Of course you can define multiple reducers. For the Job (Hadoop 0.20) just add:
job.setNumReduceTasks(<number>);
But. Your infrastructure has to support the multiple reducers, meaning that you have to
have more than one cpu available
adjust mapred.tasktracker.reduce.tasks.maximum in mapred-site.xml accordingly
And of course your job has to match some specifications. Without knowing what you exactly want to do, I only can give broad tips:
the keymap-output have either to be partitionable by %numreducers OR you have to define your own partitioner:
job.setPartitionerClass(...)
for example with a random-partitioner ...
the data must be reduce-able in the partitioned format ... (references needed?)
You'll get multiple output files, one for each reducer. If you want a sorted output, you have to add another job reading all files (multiple map-tasks this time ...) and writing them sorted with only one reducer ...
Have a look too at the Combiner-Class, which is the local Reducer. It means that you can aggregate (reduce) already in memory over partial data emitted by map.
Very nice example is the WordCount-Example. Map emits each word as key and its count as 1: (word, 1). The Combiner gets partial data from map, emits (, ) locally. The Reducer does exactly the same, but now some (Combined) wordcounts are already >1. Saves bandwith.
I still dont get your problem you can use following sequence:
database-->map-->reduce(use cat or None depending on requirement)
then store the data representation you have extracted.

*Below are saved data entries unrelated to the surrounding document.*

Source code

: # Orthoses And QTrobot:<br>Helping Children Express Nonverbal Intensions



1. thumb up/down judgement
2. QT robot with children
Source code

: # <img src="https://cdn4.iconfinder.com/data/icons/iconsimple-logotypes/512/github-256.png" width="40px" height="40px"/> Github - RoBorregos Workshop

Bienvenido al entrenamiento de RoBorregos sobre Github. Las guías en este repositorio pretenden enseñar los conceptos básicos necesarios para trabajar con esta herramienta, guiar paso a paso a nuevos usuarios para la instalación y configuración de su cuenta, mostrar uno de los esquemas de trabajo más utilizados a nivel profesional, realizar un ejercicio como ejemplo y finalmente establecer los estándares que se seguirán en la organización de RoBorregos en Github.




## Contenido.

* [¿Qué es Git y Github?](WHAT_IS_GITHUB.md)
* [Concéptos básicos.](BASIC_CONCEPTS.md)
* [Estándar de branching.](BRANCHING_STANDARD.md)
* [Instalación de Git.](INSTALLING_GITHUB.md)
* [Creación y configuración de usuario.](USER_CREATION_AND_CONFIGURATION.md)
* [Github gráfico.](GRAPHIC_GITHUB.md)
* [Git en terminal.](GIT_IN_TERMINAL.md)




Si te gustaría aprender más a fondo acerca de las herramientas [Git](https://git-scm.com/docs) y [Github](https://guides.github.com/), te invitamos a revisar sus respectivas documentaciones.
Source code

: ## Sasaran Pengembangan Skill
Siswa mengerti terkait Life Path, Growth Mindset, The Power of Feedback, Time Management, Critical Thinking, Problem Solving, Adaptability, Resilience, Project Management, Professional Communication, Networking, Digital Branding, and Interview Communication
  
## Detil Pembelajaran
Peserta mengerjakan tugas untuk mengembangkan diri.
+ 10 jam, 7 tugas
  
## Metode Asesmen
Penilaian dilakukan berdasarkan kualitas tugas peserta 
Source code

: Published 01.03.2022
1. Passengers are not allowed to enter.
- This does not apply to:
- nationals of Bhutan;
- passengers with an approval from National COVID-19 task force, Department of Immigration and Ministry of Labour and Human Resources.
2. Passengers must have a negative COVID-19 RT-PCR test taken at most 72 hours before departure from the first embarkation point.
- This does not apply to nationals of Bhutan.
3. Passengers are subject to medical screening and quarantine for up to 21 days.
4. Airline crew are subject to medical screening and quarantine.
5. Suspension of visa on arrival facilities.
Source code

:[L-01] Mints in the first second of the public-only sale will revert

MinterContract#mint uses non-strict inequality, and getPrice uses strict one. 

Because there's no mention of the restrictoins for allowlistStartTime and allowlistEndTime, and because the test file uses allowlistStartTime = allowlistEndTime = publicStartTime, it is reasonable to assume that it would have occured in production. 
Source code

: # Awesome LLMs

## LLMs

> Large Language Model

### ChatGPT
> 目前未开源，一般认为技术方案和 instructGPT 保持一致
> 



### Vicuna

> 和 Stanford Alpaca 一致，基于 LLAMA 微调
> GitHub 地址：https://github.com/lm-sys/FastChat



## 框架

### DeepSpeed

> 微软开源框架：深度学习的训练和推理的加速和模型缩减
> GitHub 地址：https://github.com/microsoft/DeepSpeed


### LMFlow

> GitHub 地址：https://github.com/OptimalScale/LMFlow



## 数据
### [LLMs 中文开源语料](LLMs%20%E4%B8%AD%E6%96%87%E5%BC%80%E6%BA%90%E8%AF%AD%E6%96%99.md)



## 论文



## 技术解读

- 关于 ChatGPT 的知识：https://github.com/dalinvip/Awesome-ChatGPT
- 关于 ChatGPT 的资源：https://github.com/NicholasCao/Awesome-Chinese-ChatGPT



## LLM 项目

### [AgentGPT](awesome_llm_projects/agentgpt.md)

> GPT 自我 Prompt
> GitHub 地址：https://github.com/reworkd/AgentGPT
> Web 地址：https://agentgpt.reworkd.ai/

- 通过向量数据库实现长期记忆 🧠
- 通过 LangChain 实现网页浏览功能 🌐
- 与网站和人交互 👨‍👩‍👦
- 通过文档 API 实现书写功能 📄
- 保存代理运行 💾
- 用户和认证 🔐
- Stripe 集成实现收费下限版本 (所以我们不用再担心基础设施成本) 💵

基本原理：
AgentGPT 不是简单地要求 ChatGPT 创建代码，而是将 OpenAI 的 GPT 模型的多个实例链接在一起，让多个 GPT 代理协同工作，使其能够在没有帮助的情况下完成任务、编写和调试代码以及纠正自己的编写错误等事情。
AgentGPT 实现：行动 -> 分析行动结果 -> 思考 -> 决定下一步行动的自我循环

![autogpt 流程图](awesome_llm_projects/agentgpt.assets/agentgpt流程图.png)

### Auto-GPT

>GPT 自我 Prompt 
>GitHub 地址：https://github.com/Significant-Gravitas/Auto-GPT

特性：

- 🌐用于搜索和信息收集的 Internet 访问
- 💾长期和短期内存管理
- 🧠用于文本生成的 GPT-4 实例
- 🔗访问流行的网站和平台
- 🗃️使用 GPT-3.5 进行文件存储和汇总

if you are saying that it is small enough to fit in memory then storing it on disk shouldnt be an issue.
Also your use of MapReduce paradigm for the given problem is incorrect, using a single map function and multiple "different" reduce function makes no sense, it shows that you are just using map to pass out data to different machines to do different things. you dont require hadoop or any other special architecture for that.